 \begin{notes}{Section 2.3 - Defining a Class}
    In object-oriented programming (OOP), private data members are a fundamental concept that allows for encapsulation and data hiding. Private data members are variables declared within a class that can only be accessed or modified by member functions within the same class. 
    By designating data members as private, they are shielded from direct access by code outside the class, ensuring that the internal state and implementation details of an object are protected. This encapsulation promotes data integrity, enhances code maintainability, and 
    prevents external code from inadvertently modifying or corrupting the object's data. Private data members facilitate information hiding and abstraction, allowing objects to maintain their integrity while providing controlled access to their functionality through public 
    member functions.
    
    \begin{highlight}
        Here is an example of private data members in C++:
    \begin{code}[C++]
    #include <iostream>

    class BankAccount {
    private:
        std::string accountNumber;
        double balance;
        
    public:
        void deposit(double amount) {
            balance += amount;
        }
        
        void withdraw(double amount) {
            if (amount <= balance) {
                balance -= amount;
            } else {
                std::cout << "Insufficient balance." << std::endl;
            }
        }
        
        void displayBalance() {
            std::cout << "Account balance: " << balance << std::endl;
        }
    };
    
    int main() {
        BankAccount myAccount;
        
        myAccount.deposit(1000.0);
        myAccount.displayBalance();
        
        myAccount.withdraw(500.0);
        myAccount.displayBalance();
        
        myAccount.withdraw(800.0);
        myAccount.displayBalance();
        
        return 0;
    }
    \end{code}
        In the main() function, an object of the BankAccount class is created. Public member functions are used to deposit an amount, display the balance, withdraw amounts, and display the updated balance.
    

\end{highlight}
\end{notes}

□ □ □

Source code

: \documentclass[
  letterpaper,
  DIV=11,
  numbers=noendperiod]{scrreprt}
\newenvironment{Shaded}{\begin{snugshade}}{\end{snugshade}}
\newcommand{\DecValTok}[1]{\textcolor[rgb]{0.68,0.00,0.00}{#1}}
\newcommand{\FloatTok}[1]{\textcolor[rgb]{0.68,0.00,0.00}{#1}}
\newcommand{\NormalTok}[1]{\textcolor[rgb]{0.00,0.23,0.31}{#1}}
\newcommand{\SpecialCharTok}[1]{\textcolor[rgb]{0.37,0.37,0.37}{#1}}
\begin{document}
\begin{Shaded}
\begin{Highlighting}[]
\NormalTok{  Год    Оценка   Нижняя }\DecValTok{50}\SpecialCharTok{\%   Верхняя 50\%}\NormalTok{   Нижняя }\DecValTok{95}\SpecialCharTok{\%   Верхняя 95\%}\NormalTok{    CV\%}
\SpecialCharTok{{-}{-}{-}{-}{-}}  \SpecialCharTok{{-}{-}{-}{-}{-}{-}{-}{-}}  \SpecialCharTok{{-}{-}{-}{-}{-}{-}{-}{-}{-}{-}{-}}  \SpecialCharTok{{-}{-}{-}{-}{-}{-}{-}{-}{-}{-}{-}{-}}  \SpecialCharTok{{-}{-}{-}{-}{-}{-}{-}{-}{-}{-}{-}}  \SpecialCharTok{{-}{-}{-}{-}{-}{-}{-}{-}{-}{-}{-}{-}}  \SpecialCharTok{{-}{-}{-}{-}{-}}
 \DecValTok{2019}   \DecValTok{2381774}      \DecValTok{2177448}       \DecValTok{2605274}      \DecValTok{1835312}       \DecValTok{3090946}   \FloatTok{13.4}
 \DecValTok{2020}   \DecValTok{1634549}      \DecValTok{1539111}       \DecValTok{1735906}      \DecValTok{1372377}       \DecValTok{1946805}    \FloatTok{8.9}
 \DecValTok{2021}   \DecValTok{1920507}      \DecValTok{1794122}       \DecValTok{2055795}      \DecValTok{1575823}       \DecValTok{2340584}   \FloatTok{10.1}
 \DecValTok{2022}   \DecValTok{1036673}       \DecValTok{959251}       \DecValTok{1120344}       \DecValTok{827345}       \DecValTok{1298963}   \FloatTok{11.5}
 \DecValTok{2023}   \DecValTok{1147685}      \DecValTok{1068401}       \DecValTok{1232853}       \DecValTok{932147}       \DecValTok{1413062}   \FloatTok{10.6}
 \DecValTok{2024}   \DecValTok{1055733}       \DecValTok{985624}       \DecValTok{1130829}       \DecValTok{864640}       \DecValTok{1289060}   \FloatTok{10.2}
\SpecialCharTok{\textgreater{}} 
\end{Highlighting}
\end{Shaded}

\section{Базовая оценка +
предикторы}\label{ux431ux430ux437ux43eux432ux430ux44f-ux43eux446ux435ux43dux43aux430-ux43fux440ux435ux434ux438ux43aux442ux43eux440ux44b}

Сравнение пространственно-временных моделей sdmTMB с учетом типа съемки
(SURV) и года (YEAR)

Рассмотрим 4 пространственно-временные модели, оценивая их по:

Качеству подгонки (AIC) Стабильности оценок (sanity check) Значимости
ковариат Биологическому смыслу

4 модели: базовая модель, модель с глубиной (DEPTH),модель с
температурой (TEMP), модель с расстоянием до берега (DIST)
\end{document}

□ □ □

## TASK STATEMENT
Every line above that holds the string "BankAccount" should be copied out.

## RESULT OF THE TASK
    class BankAccount {
        BankAccount myAccount;
        In the main() function, an object of the BankAccount class is created. Public member functions are used to deposit an amount, display the balance, withdraw amounts, and display the updated balance.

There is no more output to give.